The multiple registry is to merge the data pushed by multiple registries and then update the cache, so even if a single registry fails, the data pushed is incomplete or empty, as long as the data of any other registry is complete, it will not Will affect the last merged data.

In addition, the multiple registration center mechanism is also used in heterogeneous registration center scenarios. The registration center can be offline at any time when problems occur. This process is completely transparent to the service call of the service node, which is more suitable for grayscale pilots or emergency handovers.

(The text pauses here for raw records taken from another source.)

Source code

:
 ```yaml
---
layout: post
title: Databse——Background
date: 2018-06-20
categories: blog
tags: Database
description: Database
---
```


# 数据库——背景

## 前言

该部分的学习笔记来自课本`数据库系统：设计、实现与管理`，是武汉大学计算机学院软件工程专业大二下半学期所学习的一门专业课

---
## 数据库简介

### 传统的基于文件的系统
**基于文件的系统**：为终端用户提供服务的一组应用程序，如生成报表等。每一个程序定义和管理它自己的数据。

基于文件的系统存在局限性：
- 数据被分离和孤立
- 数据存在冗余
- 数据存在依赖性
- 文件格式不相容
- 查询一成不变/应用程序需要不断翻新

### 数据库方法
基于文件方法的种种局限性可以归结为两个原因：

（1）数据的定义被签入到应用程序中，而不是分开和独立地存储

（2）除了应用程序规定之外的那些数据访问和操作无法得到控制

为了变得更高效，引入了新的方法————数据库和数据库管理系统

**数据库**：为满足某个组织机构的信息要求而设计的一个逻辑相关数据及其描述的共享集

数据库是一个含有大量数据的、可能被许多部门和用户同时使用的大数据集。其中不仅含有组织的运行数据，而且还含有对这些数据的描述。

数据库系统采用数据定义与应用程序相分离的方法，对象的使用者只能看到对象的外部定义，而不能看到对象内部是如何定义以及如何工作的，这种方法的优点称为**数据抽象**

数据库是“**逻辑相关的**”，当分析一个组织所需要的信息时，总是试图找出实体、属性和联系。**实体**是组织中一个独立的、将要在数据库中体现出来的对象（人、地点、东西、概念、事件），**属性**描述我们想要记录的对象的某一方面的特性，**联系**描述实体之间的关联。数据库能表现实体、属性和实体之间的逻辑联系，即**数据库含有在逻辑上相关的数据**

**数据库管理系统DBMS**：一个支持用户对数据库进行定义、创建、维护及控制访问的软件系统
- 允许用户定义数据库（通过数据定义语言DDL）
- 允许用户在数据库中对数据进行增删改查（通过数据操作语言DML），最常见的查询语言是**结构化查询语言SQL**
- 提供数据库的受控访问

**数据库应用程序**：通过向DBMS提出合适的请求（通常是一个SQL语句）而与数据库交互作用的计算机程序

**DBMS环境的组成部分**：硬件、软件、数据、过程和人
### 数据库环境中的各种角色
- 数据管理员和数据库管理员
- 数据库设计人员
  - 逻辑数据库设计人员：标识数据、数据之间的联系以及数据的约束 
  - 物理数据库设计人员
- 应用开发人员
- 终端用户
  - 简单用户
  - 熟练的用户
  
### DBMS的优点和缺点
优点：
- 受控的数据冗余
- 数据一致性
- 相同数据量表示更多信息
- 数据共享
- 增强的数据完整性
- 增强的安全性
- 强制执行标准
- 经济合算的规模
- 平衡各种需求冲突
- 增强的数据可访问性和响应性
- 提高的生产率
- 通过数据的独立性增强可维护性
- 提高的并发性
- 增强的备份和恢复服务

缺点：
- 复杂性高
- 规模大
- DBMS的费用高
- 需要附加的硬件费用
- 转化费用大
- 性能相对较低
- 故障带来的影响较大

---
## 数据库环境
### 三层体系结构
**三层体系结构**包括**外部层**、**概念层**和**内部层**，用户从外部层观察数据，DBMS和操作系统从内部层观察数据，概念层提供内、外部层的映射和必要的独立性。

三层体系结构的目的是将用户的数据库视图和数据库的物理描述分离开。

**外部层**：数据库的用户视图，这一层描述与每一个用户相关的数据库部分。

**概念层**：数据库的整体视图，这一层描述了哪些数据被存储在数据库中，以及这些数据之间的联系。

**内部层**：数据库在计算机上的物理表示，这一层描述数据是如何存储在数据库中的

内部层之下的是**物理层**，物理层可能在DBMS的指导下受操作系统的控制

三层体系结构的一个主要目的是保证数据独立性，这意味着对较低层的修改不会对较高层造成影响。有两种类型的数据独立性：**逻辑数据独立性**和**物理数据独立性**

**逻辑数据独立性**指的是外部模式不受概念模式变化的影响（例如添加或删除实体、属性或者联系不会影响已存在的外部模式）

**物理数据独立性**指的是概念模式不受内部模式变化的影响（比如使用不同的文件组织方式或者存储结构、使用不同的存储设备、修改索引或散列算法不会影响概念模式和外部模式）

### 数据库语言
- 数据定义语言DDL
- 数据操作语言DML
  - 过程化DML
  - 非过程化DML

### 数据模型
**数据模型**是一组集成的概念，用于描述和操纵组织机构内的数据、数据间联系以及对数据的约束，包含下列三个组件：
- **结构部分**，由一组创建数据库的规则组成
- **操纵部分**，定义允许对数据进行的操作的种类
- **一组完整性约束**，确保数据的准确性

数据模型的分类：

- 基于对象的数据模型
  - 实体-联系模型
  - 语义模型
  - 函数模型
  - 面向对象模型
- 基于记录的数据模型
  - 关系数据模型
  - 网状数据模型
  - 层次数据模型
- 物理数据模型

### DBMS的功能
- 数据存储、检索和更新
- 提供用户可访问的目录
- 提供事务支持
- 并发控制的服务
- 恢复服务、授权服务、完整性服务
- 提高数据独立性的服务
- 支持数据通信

Furthermore, there are additional benefits. Reference objects on the consumer side take up JVM memory. The multiple registry mode can help consumers save half of the cost of the invoker object. Therefore, it is highly recommended that multiple registry scenarios use multiple mode .

3) Register by node

ICBC backports the service discovery logic of Dubbo2.7 and Dubbo3.0, using the service registration-discovery model of "register by node". Here is the iron triangle combination of configuration center, metadata center, and registration center:

• Configuration Center : It is mainly used to store dynamic parameters at the node level, as well as persistent node data such as the configurations and routers of the service originally written on Zookeeper.

• Metadata Center : Store node metadata, that is, the mapping relationship between each service node name (applicaiton-name) and the services it provides, as well as the class definition information of each service, such as the input and output parameter information of each method .

• Registry : At this time, the registry only needs to store the relationship between the service provider node name and the actual ip port.

The change of this model has no impact on consumers' service calls. According to the relationship between the "service node name" and "service" in the metadata center, and the relationship between the "service node name" of the registry and the actual ip port, the consumer side generates a service provider invoker cache compatible with the inventory mode.

The stress test results show that registering by node can make the amount of data on the registration center become 1.68% of the original. This amount has no pressure on the online Zookeeper, with a service volume of 100,000 and a node of 100,000 The amount can be easily supported.

Future plan

In the future, ICBC also hopes to have the opportunity to go out, participate deeply in the community, and contribute its own good features on Dubbo, Zookeeper server, and zkclient. For example, in addition to the above optimization points, ICBC has also done it on Dubbo Refined identification of RPC results, PAAS adaptation, multi-protocol on the same port, self-isolation, and other capabilities, and a registration fuse mechanism has been added to Zookeeper. At the same time, the Observer synchronization mechanism is being studied to avoid a series of problems caused by full data synchronization.

In addition, from the perspective of the development of microservices, Mesh is already one of the current hot spots. The main pain point of ICBC is the service SDK version upgrade. Istio is not up to date, and MCP is still alive or dead. How to smoothly transition the existing Dubbo service to the MESH architecture has been preliminary, but there are still many technical difficulties to overcome.

Welcome Dubbo students who have practiced to discuss the problems and experience in large-scale scenarios, and jointly make Dubbo's enterprise landing better!